### GOAL OF THE EXERCISE
The answer should be one number: how many lines in the records below contain the word "field".

BEGIN

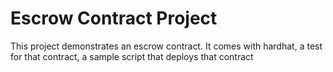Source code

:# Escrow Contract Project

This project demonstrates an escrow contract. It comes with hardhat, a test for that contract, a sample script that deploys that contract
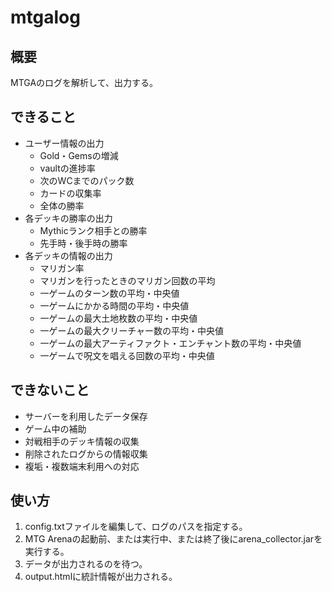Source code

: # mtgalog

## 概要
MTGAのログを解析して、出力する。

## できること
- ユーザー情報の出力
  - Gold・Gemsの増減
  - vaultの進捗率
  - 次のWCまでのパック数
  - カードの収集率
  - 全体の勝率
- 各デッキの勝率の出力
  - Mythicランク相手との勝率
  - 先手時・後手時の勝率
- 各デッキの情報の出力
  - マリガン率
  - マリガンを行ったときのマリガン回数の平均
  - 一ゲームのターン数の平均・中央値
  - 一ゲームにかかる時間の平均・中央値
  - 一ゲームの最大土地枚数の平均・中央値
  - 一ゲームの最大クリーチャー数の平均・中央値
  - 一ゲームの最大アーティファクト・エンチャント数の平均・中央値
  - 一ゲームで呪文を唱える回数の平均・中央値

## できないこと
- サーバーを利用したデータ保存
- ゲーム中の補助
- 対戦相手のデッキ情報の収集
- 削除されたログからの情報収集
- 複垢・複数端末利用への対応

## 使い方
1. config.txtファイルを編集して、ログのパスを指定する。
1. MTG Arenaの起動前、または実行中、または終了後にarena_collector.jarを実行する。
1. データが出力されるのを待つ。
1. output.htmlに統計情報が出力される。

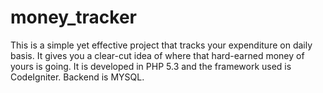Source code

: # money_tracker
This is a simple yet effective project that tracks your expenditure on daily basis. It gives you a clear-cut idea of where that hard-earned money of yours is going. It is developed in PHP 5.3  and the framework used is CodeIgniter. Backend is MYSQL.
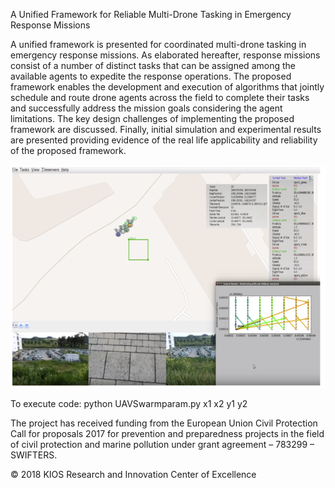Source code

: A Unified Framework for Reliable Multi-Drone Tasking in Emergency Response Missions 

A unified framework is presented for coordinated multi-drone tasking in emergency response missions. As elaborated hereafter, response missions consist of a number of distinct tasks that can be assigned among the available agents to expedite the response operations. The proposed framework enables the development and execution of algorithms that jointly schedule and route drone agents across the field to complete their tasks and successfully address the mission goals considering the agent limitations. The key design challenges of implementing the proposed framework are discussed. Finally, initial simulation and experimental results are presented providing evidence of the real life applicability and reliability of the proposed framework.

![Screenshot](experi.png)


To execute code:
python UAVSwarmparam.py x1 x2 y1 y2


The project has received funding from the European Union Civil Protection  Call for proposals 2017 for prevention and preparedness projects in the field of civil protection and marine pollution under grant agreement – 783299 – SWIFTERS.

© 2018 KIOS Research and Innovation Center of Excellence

END

### RESULT OF THIS EXERCISE
2